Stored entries
--- START ---
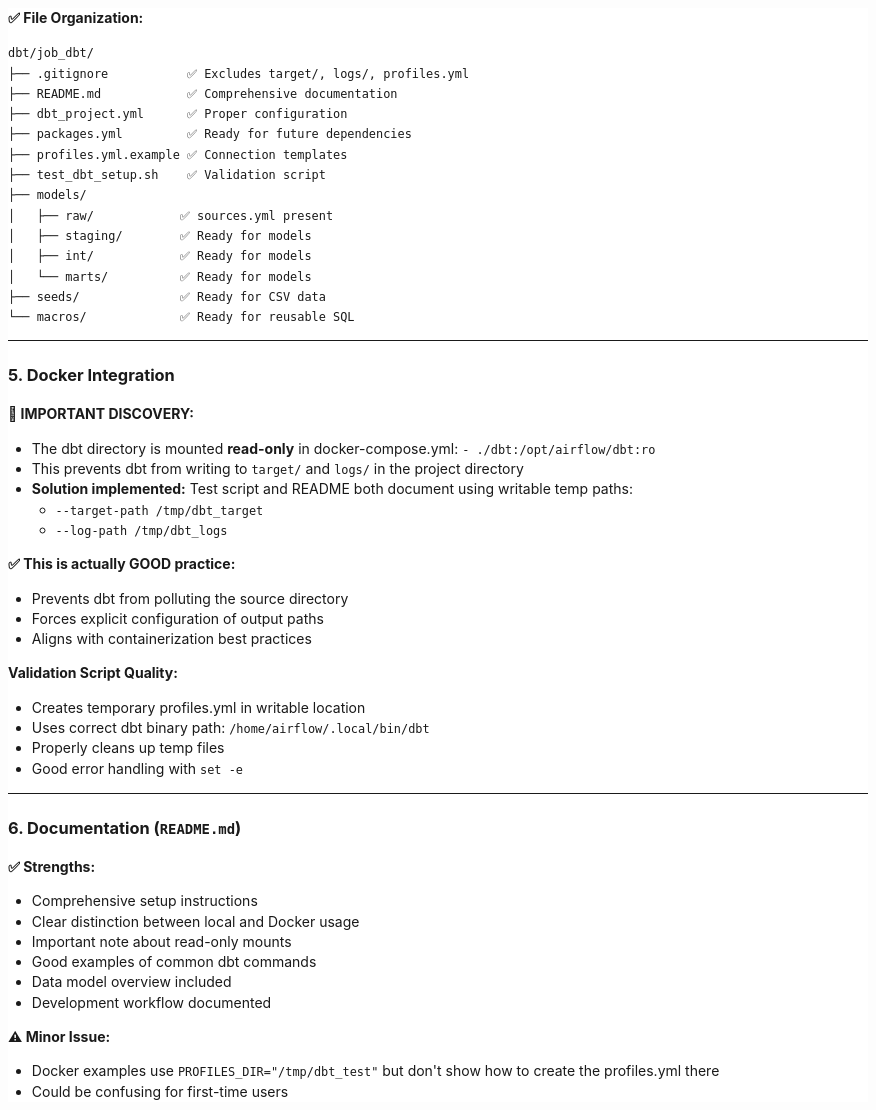 **✅ File Organization:**
```
dbt/job_dbt/
├── .gitignore           ✅ Excludes target/, logs/, profiles.yml
├── README.md            ✅ Comprehensive documentation
├── dbt_project.yml      ✅ Proper configuration
├── packages.yml         ✅ Ready for future dependencies
├── profiles.yml.example ✅ Connection templates
├── test_dbt_setup.sh    ✅ Validation script
├── models/
│   ├── raw/            ✅ sources.yml present
│   ├── staging/        ✅ Ready for models
│   ├── int/            ✅ Ready for models
│   └── marts/          ✅ Ready for models
├── seeds/              ✅ Ready for CSV data
└── macros/             ✅ Ready for reusable SQL
```

---

### 5. Docker Integration

**🔧 IMPORTANT DISCOVERY:**
- The dbt directory is mounted **read-only** in docker-compose.yml: `- ./dbt:/opt/airflow/dbt:ro`
- This prevents dbt from writing to `target/` and `logs/` in the project directory
- **Solution implemented:** Test script and README both document using writable temp paths:
  - `--target-path /tmp/dbt_target`
  - `--log-path /tmp/dbt_logs`

**✅ This is actually GOOD practice:**
- Prevents dbt from polluting the source directory
- Forces explicit configuration of output paths
- Aligns with containerization best practices

**Validation Script Quality:**
- Creates temporary profiles.yml in writable location
- Uses correct dbt binary path: `/home/airflow/.local/bin/dbt`
- Properly cleans up temp files
- Good error handling with `set -e`

---

### 6. Documentation (`README.md`)

**✅ Strengths:**
- Comprehensive setup instructions
- Clear distinction between local and Docker usage
- Important note about read-only mounts
- Good examples of common dbt commands
- Data model overview included
- Development workflow documented

**⚠️ Minor Issue:**
- Docker examples use `PROFILES_DIR="/tmp/dbt_test"` but don't show how to create the profiles.yml there
- Could be confusing for first-time users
--- END ---
Prompt -> Lines before the one containing "actually GOOD practice:**" are left out. Repeat that line and all lines after it in the records above exactly.

Result for this task ->
**✅ This is actually GOOD practice:**
- Prevents dbt from polluting the source directory
- Forces explicit configuration of output paths
- Aligns with containerization best practices

**Validation Script Quality:**
- Creates temporary profiles.yml in writable location
- Uses correct dbt binary path: `/home/airflow/.local/bin/dbt`
- Properly cleans up temp files
- Good error handling with `set -e`

---

### 6. Documentation (`README.md`)

**✅ Strengths:**
- Comprehensive setup instructions
- Clear distinction between local and Docker usage
- Important note about read-only mounts
- Good examples of common dbt commands
- Data model overview included
- Development workflow documented

**⚠️ Minor Issue:**
- Docker examples use `PROFILES_DIR="/tmp/dbt_test"` but don't show how to create the profiles.yml there
- Could be confusing for first-time users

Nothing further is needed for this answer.